Pictures paired with source code →
■ ■ ■ ■ ■
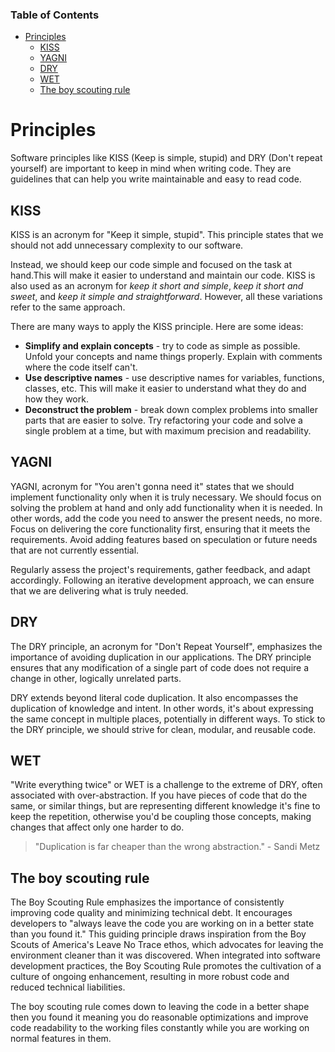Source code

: ### Table of Contents

- [Principles](#principles)
  - [KISS](#kiss)
  - [YAGNI](#yagni)
  - [DRY](#dry)
  - [WET](#wet)
  - [The boy scouting rule](#the-boy-scouting-rule)

# Principles

Software principles like KISS (Keep is simple, stupid) and DRY (Don't repeat yourself) are important to keep in mind when writing code. They are guidelines that can help you write maintainable and easy to read code.

## KISS

KISS is an acronym for "Keep it simple, stupid". This principle states that we should not add unnecessary complexity to our software.

Instead, we should keep our code simple and focused on the task at hand.This will make it easier to understand and maintain our code.
KISS is also used as an acronym for _keep it short and simple_, _keep it short and sweet_, and _keep it simple and straightforward_. However, all these variations refer to the same approach.

There are many ways to apply the KISS principle. Here are some ideas:

- **Simplify and explain concepts** - try to code as simple as possible. Unfold your concepts and name things properly. Explain with comments where the code itself can't.
- **Use descriptive names** - use descriptive names for variables, functions, classes, etc. This will make it easier to understand what they do and how they work.
- **Deconstruct the problem** - break down complex problems into smaller parts that are easier to solve. Try refactoring your code and solve a single problem at a time, but with maximum precision and readability.

## YAGNI

YAGNI, acronym for "You aren't gonna need it" states that we should implement functionality only when it is truly necessary.
We should focus on solving the problem at hand and only add functionality when it is needed.
In other words, add the code you need to answer the present needs, no more. Focus on delivering the core functionality first, ensuring that it meets the requirements.
Avoid adding features based on speculation or future needs that are not currently essential.

Regularly assess the project's requirements, gather feedback, and adapt accordingly. Following an iterative development approach, we can ensure that we are delivering what is truly needed.

## DRY

The DRY principle, an acronym for "Don't Repeat Yourself", emphasizes the importance of avoiding duplication in our applications.
The DRY principle ensures that any modification of a single part of code does not require a change in other, logically unrelated parts.

DRY extends beyond literal code duplication. It also encompasses the duplication of knowledge and intent. In other words, it's about expressing the same concept in multiple places,
potentially in different ways. To stick to the DRY principle, we should strive for clean, modular, and reusable code.

## WET

"Write everything twice" or WET is a challenge to the extreme of DRY, often associated with over-abstraction. If you have pieces of code that do the same, or similar things,
but are representing different knowledge it's fine to keep the repetition, otherwise you'd be coupling those concepts, making changes that affect only one harder to do.

> "Duplication is far cheaper than the wrong abstraction." - Sandi Metz

## The boy scouting rule

The Boy Scouting Rule emphasizes the importance of consistently improving code quality and minimizing technical debt. It encourages developers to
"always leave the code you are working on in a better state than you found it." This guiding principle draws inspiration from the Boy Scouts of America's Leave No Trace ethos,
which advocates for leaving the environment cleaner than it was discovered. When integrated into software development practices, the Boy Scouting Rule promotes the cultivation of a culture of ongoing enhancement,
resulting in more robust code and reduced technical liabilities.

The boy scouting rule comes down to leaving the code in a better shape then you found it meaning you do reasonable optimizations and improve code readability to the working files constantly
while you are working on normal features in them.

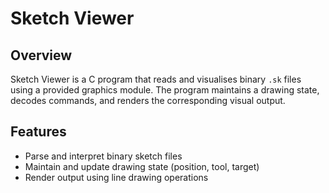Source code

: # Sketch Viewer

## Overview
Sketch Viewer is a C program that reads and visualises binary `.sk` files using a provided graphics module.
The program maintains a drawing state, decodes commands, and renders the corresponding visual output.

## Features
- Parse and interpret binary sketch files
- Maintain and update drawing state (position, tool, target)
- Render output using line drawing operations

  

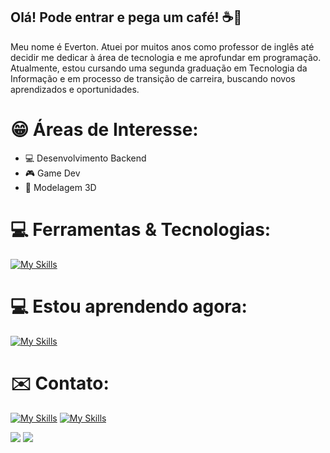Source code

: ## Olá! Pode entrar e pega um café! ☕👋

Meu nome é Everton. Atuei por muitos anos como professor de inglês até decidir me dedicar à área de tecnologia e me aprofundar em programação. Atualmente, estou cursando uma segunda graduação em Tecnologia da Informação e em processo de transição de carreira, buscando novos aprendizados e oportunidades.

# 😁 Áreas de Interesse:

- 💻 Desenvolvimento Backend
- 🎮 Game Dev
- :black_square_button: Modelagem 3D

# 💻 Ferramentas & Tecnologias:
[![My Skills](https://skillicons.dev/icons?i=html,css)](https://skillicons.dev)

# 💻 Estou aprendendo agora: 

[![My Skills](https://skillicons.dev/icons?i=cs,py,unity,sqlite)](https://skillicons.dev)

# ✉️ Contato:

<a href = "mailto:eamissiagia@gmail.com">[![My Skills](https://skillicons.dev/icons?i=gmail)](https://skillicons.dev)</a>
<a><a href="https://www.linkedin.com/in/everton-augusto-missiagia-391936162" target="_blank">[![My Skills](https://skillicons.dev/icons?i=linkedin)](https://skillicons.dev)</a>

<a href = "mailto:eamissiagia@gmail.com"><img loading="lazy" src="https://img.shields.io/badge/Gmail-D14836?style=for-the-badge&logo=gmail&logoColor=white" target="_blank"></a>
<a href="https://www.linkedin.com/in/everton-augusto-missiagia-391936162" target="_blank"><img loading="lazy" src="https://img.shields.io/badge/-LinkedIn-%230077B5?style=for-the-badge&logo=linkedin&logoColor=white" target="_blank"></a>   
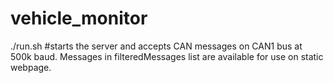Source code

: # vehicle_monitor

./run.sh #starts the server and accepts CAN messages on CAN1 bus at 500k baud. Messages in filteredMessages list are available for use on static webpage. 
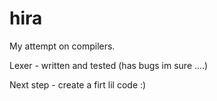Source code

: # hira
My attempt on compilers.

Lexer - written and tested (has bugs im sure ....) 

Next step - create a firt lil code :)
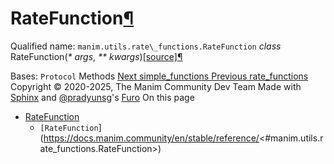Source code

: 
# RateFunction[¶](https://docs.manim.community/en/stable/reference/<#ratefunction> "Link to this heading")
Qualified name: `manim.utils.rate\_functions.RateFunction`
_class_ RateFunction(_* args_, _** kwargs_)[[source]](https://docs.manim.community/en/stable/reference/<../_modules/manim/utils/rate_functions.html#RateFunction>)[¶](https://docs.manim.community/en/stable/reference/<#manim.utils.rate_functions.RateFunction> "Link to this definition")
    
Bases: `Protocol`
Methods
[ Next simple_functions ](https://docs.manim.community/en/stable/reference/<manim.utils.simple_functions.html>) [ Previous rate_functions ](https://docs.manim.community/en/stable/reference/<manim.utils.rate_functions.html>)
Copyright © 2020-2025, The Manim Community Dev Team 
Made with [Sphinx](https://docs.manim.community/en/stable/reference/<https:/www.sphinx-doc.org/>) and [@pradyunsg](https://docs.manim.community/en/stable/reference/<https:/pradyunsg.me>)'s [Furo](https://docs.manim.community/en/stable/reference/<https:/github.com/pradyunsg/furo>)
On this page 
  * [RateFunction](https://docs.manim.community/en/stable/reference/<#>)
    * `[RateFunction`](https://docs.manim.community/en/stable/reference/<#manim.utils.rate_functions.RateFunction>)


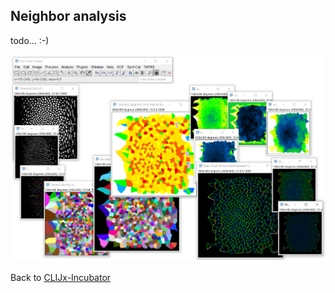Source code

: ## Neighbor analysis

todo... :-)

![Image](images/neighbor_analysis.png)


Back to [CLIJx-Incubator](https://clij.github.io/incubator)
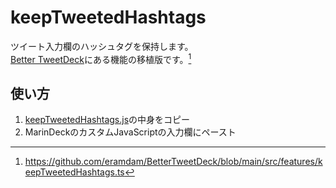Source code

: # keepTweetedHashtags

ツイート入力欄のハッシュタグを保持します。  
[Better TweetDeck](https://better.tw/)にある機能の移植版です。[^1]

## 使い方

1. [keepTweetedHashtags.js](https://github.com/munierujp/marindeck-scripts/blob/master/dist/keepTweetedHashtags.js)の中身をコピー
2. MarinDeckのカスタムJavaScriptの入力欄にペースト

[^1]: https://github.com/eramdam/BetterTweetDeck/blob/main/src/features/keepTweetedHashtags.ts
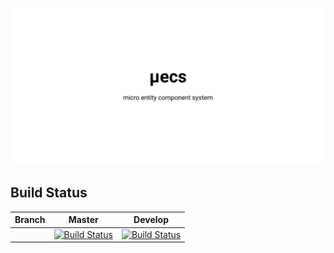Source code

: ![μecs - micro entity component system](docs/img/banner.svg)

## Build Status
|Branch| Master        | Develop       |
|-|:-------------:|:-------------:|
|| [![Build Status](https://travis-ci.com/jamolnng/uecs.svg?branch=master)](https://travis-ci.com/jamolnng/uecs)      | [![Build Status](https://travis-ci.com/jamolnng/uecs.svg?branch=develop)](https://travis-ci.com/jamolnng/uecs) |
■ ■ ■ ■ ■
What this task involves → Filter the entries down to the lines with the word "KISS" in them.

Response box →
  - [KISS](#kiss)
Software principles like KISS (Keep is simple, stupid) and DRY (Don't repeat yourself) are important to keep in mind when writing code. They are guidelines that can help you write maintainable and easy to read code.
## KISS
KISS is an acronym for "Keep it simple, stupid". This principle states that we should not add unnecessary complexity to our software.
KISS is also used as an acronym for _keep it short and simple_, _keep it short and sweet_, and _keep it simple and straightforward_. However, all these variations refer to the same approach.
There are many ways to apply the KISS principle. Here are some ideas:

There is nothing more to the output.